> [What this task involves] Whenever the string "maven" turns up in a line of the data below, copy that line.

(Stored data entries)
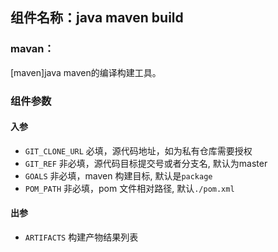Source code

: ## 组件名称：java maven build

### mavan：
[maven]java maven的编译构建工具。

### 组件参数
#### 入参
- `GIT_CLONE_URL` 必填，源代码地址，如为私有仓库需要授权
- `GIT_REF` 非必填，源代码目标提交号或者分支名, 默认为master
- `GOALS` 非必填，maven 构建目标, 默认是`package`
- `POM_PATH` 非必填，pom 文件相对路径, 默认`./pom.xml`

#### 出参
- `ARTIFACTS` 构建产物结果列表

> [Answer for the task]
: ## 组件名称：java maven build
[maven]java maven的编译构建工具。
- `GOALS` 非必填，maven 构建目标, 默认是`package`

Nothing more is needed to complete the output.